于是，只需证明\[ \lim_{n \to \infty} \frac{n^2 (\sqrt[n] {n+1}-\sqrt[n+1]{n+1})}{\ln(n+1)} =1 \]
$\displaystyle \lim_{n \to \infty} \frac{n^2 (\sqrt[n] {n+1}-\sqrt[n+1]{n+1})}{\ln(n+1)} $

$\displaystyle = \lim_{n \to \infty} \frac{ n^2 \sqrt[n+1] {n+1}\left((n+1)^{ \frac{ 1 }{ n(n+1) }}-1\right) } { \ln(n+1) }  $

类似于(1)，令$ h_n = (n+1)^{\frac{1}{n(n+1)}}-1$即得结论。
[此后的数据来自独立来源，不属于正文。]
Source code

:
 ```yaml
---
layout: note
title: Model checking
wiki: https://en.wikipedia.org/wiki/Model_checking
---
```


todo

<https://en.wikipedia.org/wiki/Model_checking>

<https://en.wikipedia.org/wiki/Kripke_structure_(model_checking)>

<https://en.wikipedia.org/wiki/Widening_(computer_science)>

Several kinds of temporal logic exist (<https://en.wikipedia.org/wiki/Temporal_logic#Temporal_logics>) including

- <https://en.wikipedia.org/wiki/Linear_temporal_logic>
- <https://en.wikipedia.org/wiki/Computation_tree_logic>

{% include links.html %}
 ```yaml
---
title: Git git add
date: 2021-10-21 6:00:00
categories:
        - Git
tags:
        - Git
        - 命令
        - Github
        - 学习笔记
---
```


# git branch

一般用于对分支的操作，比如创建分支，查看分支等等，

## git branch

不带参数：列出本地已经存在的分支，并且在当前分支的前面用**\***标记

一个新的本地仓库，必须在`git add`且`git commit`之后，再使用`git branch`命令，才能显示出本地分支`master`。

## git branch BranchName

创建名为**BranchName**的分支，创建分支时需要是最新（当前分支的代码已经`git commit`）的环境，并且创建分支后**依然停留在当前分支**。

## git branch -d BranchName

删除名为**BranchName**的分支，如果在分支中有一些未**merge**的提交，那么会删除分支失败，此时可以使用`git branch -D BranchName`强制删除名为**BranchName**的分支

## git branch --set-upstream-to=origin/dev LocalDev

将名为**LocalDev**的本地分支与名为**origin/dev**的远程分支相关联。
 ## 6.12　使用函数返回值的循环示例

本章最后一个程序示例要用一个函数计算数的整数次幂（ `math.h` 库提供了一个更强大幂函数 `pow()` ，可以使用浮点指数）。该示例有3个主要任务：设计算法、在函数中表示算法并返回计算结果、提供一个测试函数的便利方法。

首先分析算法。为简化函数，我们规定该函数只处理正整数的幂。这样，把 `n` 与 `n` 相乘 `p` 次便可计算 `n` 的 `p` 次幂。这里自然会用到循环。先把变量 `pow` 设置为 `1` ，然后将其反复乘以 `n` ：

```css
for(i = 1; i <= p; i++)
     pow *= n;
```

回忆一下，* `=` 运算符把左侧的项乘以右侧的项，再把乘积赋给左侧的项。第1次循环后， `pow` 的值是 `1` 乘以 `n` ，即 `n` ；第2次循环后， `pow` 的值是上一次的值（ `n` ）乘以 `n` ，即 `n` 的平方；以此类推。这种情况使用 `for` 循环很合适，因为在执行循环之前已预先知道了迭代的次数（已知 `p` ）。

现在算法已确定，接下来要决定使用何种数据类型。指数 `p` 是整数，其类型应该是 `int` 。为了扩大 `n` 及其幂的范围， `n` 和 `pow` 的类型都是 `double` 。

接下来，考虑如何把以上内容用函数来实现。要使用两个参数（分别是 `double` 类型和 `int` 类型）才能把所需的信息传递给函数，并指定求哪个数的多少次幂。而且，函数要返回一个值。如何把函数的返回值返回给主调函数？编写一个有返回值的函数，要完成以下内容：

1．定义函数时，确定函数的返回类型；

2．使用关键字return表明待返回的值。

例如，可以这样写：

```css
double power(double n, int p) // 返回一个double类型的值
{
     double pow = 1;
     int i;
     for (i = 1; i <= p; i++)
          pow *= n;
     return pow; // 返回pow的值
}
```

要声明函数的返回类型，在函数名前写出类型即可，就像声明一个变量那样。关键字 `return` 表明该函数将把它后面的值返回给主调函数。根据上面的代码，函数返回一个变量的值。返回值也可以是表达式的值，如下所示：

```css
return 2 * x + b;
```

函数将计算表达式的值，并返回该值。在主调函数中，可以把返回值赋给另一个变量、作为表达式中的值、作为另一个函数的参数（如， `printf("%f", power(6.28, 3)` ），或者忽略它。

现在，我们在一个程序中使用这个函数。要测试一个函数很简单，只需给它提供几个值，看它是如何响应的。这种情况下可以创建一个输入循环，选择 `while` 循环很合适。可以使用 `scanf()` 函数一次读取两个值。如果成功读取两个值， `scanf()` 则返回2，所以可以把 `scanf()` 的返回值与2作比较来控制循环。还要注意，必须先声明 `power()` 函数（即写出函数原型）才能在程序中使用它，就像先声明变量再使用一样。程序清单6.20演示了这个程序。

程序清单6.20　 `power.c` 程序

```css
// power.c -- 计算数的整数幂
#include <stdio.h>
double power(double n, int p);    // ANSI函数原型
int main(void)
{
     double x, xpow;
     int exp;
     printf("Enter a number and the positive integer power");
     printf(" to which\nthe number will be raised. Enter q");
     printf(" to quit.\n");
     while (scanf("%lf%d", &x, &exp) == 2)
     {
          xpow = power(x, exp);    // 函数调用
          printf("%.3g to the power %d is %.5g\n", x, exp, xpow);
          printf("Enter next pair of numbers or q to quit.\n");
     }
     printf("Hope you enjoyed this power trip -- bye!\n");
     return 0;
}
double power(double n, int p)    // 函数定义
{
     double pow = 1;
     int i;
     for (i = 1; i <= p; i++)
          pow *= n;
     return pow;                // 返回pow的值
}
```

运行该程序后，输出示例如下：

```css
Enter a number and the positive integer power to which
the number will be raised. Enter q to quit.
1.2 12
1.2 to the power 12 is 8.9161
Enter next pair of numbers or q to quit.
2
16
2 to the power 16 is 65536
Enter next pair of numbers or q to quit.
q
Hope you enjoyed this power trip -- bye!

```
http://tieba.baidu.com/p/1358122765

(3)
数列$\{x_n\}$满足$x_1+x_2+ \cdots +x_n=\dfrac{1}{\sqrt{x_{n+1}}}$
求极限：\[ \lim_{n \to \infty} \frac{n}{\ln{n}}\left(n^2 x_n^3-\frac{1}{9}\right)\]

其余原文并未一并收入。